Against the Odds: Master of Waves Devotion
The Deck
Our deck today is pretty simple. Step one is to find Nykthos, Shrine to Nyx, our most important card and by far the best devotion payoff. Nykthos gives us all the mana we need to pull off our crazy shenanigans!
Of course, we need a bunch of blue pips on the battlefield for Nykthos to make mana, so a huge chunk of our deck is cards that do things we want (like draw cards, be removal, or tutor) that also happen to up our blue-mana-symbol count. We've got Spectral Sailor, Pond Prophet (which is a massive new addition to the deck), and Gadwick, the Wizened for card draw. We've got Merfolk Trickster, Harbinger of the Tides, and Brazen Borrower for removal and then Thassa's Oracle. Oracle is especially strange in the deck since we don't really plan to use it to win the game (although I guess that could happen). Instead, it's basically a tutor, letting us dig X cards deep in our deck, where X is our devotion to blue, to find Nykthos, Shrine to Nyx, Master of Waves, or whatever else we need.

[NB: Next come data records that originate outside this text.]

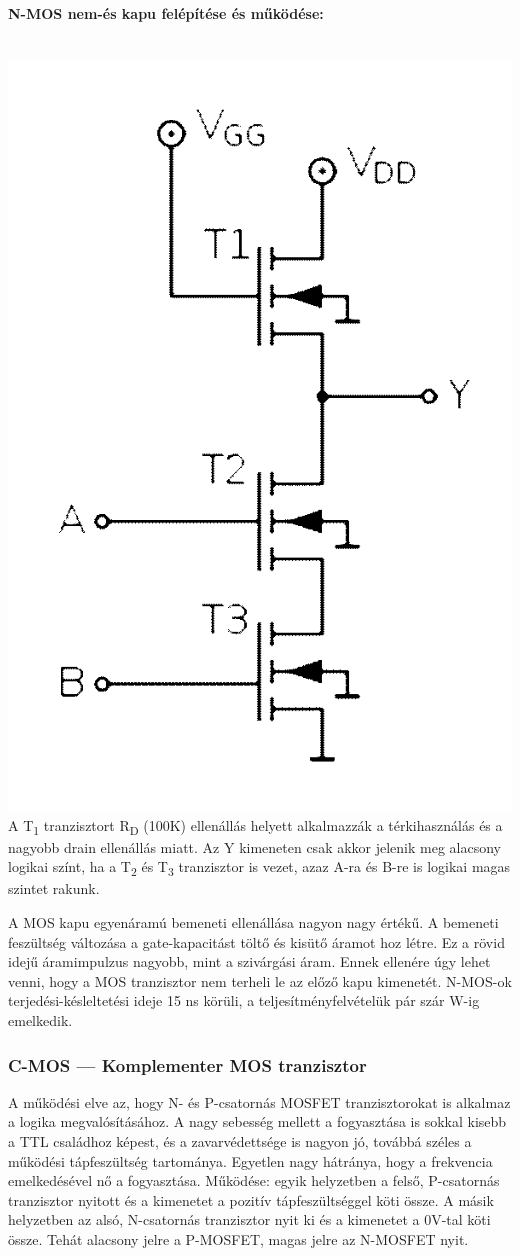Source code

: \paragraph{N-MOS nem-és kapu felépítése és működése:}~\\
\includegraphics[width=0.5\linewidth]{fig/11-NMOS_NAND_schema1}\\
A T\textsubscript{1} tranzisztort R\textsubscript{D} (100K\textOmega) ellenállás helyett alkalmazzák a térkihasználás és a nagyobb drain ellenállás miatt. Az Y kimeneten csak akkor jelenik meg alacsony logikai színt, ha a T\textsubscript{2} és T\textsubscript{3} tranzisztor is vezet, azaz A-ra és B-re is logikai magas szintet rakunk.

A MOS kapu egyenáramú bemeneti ellenállása nagyon nagy értékű. A bemeneti feszültség változása a gate-kapacitást töltő és kisütő áramot hoz létre. Ez a rövid idejű áramimpulzus nagyobb, mint a szivárgási áram. Ennek ellenére úgy lehet venni, hogy a MOS tranzisztor nem terheli le az előző kapu kimenetét. N-MOS-ok terjedési-késleltetési ideje 15 ns körüli, a teljesítményfelvételük pár szár \textmu W-ig emelkedik.

\subsubsection{C-MOS --- Komplementer MOS tranzisztor}
A működési elve az, hogy N- és P-csatornás MOSFET tranzisztorokat is alkalmaz a logika megvalósításához. A nagy sebesség mellett a fogyasztása is sokkal kisebb a TTL családhoz képest, és a zavarvédettsége is nagyon jó, továbbá széles a működési tápfeszültség tartománya. Egyetlen nagy hátránya, hogy a frekvencia emelkedésével nő a fogyasztása. Működése: egyik helyzetben a felső, P-csatornás tranzisztor nyitott és a kimenetet a pozitív tápfeszültséggel köti össze. A másik helyzetben az alsó, N-csatornás tranzisztor nyit ki és a kimenetet a 0V-tal köti össze. Tehát alacsony jelre a P-MOSFET, magas jelre az N-MOSFET nyit.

We also have Leyline of Anticipation, which does double duty in our deck. First, it gives all of our stuff flash, which is helpful in general but doubly so when it allows us to flash in our combo on our opponent's end step to avoid sorcery-speed removal and win the game the following turn. Second, if we have it in our opening hand, it gives us two free blue mana symbols. If we ever get a hand with multiple Leylines and Nykthos, look out!
Finally, we have our combo: Master of Waves and Mystic Reflection. One of the biggest upsides of our combo is that both pieces are strong on their own. If you watch the games with the deck, you'll see we got several wins just by casting Master of Waves fairly. Meanwhile, Mystic Reflection can be used as a weird removal spell. If our opponent plays a bomb creature, we can target our worst creature with Mystic Reflection and make our opponent's bomb enter as a harmless 1/1 rather than a game-ending threat! But the real power of these two cards is using them together.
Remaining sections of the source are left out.